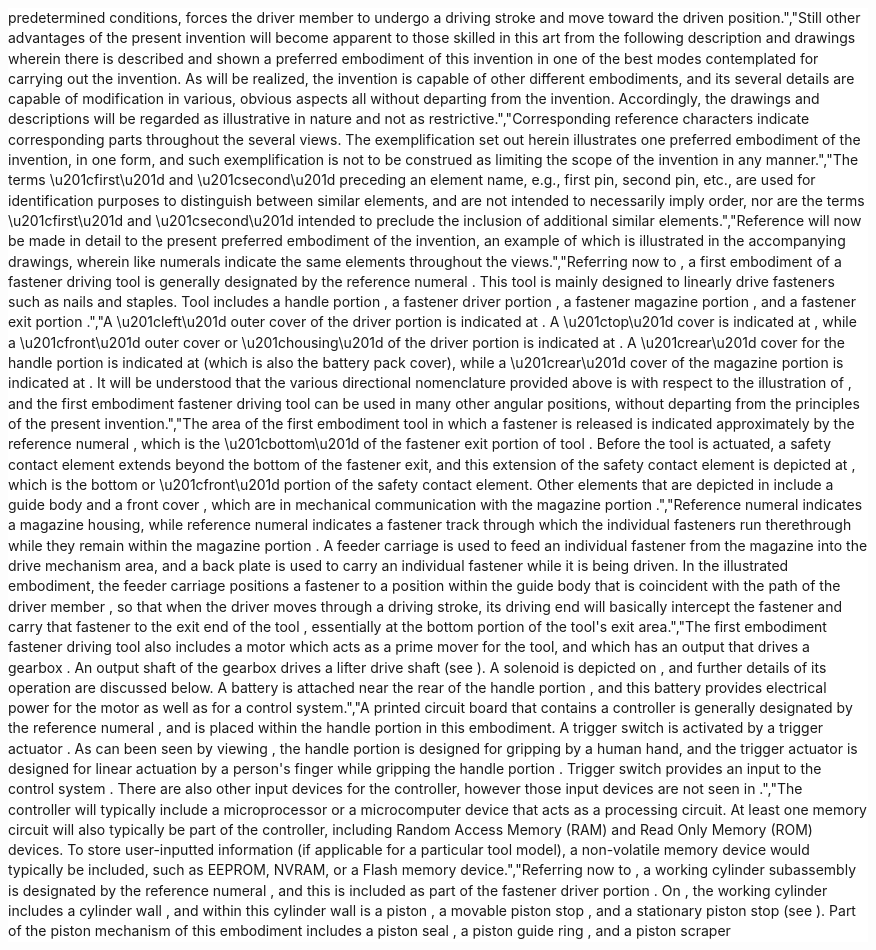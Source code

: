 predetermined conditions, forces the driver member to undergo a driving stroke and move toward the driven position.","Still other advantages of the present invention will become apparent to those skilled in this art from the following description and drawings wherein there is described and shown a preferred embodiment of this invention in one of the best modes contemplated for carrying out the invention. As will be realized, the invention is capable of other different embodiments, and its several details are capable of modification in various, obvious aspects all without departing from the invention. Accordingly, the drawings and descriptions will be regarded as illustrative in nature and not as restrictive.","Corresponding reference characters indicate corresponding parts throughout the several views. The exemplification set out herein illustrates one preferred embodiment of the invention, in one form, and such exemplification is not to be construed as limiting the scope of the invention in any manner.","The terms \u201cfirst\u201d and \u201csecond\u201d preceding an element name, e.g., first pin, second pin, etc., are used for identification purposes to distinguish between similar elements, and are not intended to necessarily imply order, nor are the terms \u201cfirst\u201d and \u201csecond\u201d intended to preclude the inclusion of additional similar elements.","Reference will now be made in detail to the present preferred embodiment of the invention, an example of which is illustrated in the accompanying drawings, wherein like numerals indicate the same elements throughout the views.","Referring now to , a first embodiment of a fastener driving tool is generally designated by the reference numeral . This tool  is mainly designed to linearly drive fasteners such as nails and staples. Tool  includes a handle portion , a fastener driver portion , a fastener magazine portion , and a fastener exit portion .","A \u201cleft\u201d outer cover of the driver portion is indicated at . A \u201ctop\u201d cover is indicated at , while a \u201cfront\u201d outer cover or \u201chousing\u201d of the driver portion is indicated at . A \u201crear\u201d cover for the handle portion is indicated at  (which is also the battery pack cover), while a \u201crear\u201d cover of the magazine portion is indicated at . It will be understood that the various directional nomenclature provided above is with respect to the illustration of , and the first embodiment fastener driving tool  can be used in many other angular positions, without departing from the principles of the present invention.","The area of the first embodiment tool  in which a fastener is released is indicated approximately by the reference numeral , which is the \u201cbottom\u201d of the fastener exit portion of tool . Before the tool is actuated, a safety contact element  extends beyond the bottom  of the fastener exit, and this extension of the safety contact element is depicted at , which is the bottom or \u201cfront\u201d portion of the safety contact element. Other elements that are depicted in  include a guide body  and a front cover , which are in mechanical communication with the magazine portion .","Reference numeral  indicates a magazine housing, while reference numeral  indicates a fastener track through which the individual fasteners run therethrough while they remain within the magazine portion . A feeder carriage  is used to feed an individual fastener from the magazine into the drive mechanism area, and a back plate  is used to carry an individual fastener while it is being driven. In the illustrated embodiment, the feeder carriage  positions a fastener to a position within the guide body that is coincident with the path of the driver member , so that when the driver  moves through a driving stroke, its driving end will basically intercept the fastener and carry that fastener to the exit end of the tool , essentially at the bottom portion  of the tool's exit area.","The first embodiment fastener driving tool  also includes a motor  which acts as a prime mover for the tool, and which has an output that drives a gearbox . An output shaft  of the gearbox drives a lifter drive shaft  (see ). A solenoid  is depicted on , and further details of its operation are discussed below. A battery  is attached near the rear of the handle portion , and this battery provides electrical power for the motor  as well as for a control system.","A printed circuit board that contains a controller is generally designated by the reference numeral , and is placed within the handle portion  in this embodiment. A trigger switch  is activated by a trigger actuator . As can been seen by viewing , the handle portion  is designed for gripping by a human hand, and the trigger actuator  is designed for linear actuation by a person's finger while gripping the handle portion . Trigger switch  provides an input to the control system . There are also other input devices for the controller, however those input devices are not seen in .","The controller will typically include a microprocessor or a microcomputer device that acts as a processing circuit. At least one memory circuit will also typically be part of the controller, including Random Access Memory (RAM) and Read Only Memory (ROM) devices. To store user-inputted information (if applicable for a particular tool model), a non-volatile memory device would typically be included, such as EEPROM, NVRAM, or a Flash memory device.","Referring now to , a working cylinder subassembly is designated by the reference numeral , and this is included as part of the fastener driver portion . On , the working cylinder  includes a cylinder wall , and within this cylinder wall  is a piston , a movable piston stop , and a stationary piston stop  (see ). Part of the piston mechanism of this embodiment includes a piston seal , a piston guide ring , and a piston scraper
* * *
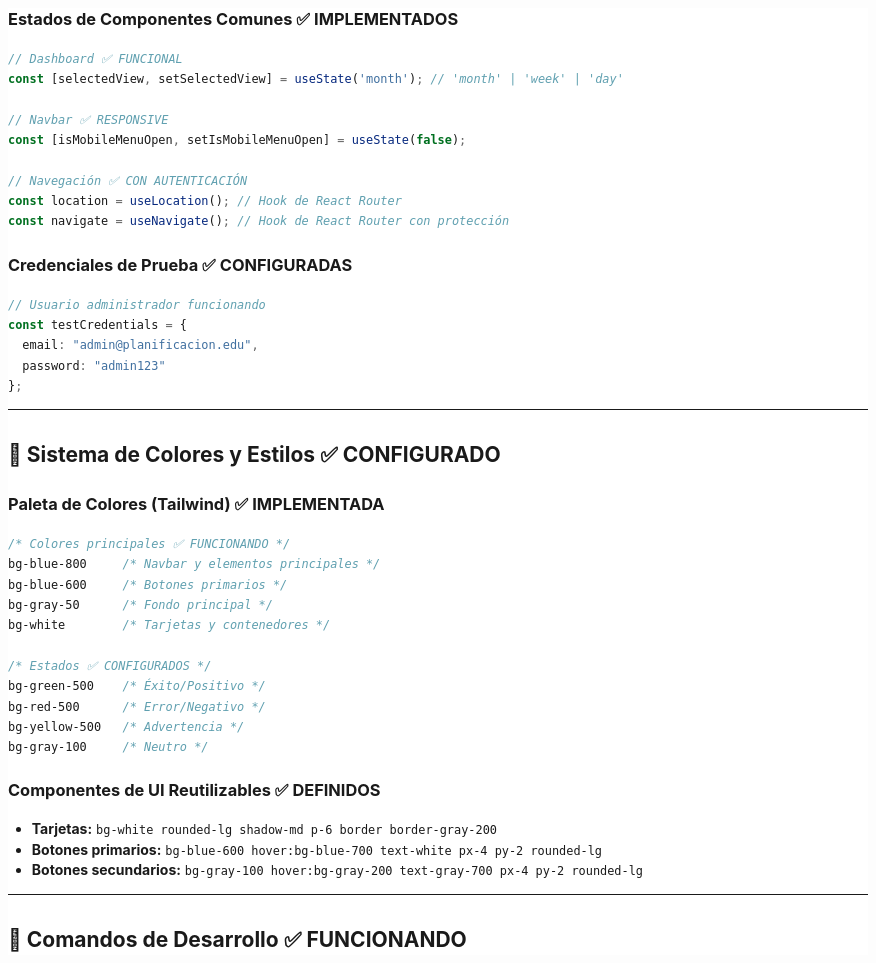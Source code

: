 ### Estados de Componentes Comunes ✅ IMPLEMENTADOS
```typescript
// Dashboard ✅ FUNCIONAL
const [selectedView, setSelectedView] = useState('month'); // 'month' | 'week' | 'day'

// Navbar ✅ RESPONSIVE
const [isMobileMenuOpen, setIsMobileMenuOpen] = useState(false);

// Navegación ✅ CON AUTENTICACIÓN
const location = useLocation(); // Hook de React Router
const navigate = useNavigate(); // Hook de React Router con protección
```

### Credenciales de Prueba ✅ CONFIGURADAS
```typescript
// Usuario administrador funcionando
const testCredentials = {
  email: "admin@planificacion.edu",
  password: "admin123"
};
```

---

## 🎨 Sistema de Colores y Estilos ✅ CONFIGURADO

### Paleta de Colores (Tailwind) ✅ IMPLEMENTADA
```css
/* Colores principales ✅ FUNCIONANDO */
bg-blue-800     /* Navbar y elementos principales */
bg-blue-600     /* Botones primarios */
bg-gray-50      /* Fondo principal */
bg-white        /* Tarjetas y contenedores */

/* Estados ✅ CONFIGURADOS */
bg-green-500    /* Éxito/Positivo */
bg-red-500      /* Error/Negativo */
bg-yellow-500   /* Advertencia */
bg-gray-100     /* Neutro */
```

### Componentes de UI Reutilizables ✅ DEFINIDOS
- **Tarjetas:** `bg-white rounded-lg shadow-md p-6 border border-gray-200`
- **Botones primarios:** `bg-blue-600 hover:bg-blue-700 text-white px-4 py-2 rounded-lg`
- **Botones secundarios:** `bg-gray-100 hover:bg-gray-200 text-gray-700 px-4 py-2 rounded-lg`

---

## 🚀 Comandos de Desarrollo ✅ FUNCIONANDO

TASK INSTRUCTIONS
Which lines of the records contain the word "principales"? Copy each of them.

WRITTEN RESPONSE
/* Colores principales ✅ FUNCIONANDO */
bg-blue-800     /* Navbar y elementos principales */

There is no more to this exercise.